The bishop was trying to protect an evil man:

Ratigan was charged in May with three state child pornography counts, and in June with 13 federal counts of producing, possessing and attempting to produce child porn. He has pleaded not guilty and remains jailed.

After receiving the principal’s concerns in 2010, Monsignor Robert Murphy, the diocese’s vicar general, spoke with Ratigan about setting boundaries with children. He then gave Finn a verbal summary of the concerns and his meeting with the priest.

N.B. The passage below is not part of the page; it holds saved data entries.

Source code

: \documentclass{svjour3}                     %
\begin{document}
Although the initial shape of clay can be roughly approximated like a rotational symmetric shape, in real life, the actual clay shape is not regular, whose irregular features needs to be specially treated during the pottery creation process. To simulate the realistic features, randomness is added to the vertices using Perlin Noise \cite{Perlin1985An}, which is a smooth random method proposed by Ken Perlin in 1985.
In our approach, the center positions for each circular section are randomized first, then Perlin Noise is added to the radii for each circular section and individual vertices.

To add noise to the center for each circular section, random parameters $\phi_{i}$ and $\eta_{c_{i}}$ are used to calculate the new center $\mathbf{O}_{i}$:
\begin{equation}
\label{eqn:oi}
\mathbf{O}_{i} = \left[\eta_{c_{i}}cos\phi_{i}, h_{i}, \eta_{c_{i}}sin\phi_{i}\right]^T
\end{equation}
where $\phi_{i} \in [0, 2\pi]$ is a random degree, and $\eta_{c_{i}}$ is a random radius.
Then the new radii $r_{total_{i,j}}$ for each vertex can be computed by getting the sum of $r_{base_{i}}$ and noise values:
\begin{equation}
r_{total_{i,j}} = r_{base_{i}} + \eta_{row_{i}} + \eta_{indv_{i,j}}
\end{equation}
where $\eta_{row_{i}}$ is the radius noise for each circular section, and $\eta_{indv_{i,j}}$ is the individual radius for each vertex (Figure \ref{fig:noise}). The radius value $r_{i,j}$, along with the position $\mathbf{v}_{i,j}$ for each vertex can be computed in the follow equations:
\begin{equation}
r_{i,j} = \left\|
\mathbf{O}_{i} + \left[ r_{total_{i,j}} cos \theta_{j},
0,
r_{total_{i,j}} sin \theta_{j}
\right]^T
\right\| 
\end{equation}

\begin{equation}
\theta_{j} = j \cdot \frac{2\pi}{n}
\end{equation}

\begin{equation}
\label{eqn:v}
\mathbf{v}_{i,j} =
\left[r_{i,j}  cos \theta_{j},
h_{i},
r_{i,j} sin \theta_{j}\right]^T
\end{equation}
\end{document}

Last December, a computer technician found on Ratigan’s laptop hundreds of what he called “disturbing” images of children, most of them fully clothed with the focus on their crotch areas, and a series of pictures of a 2- to 3-year-old girl with her genitals exposed.

Diocese officials reported the photos to Murphy, who did not report them to authorities and instead called a police captain who is a member of the diocese’s independent review board and described a single photo of a nude child that was not sexual in nature.

Without viewing the photo, the captain said he was advised that although such a picture might meet the definition of child pornography, it probably wouldn’t be investigated or prosecuted. It was not until this May that Murphy told police Ratigan’s laptop had contained hundreds of photos.

David Clohessy, national director of the Survivors Network of those Abused by Priests, on suggested Friday that other individuals should be charged along with Finn.


6 posted on 10/14/2011 7:09:43 PM PDT by Palladin (Fast and Furious = Obama's Waterloo.)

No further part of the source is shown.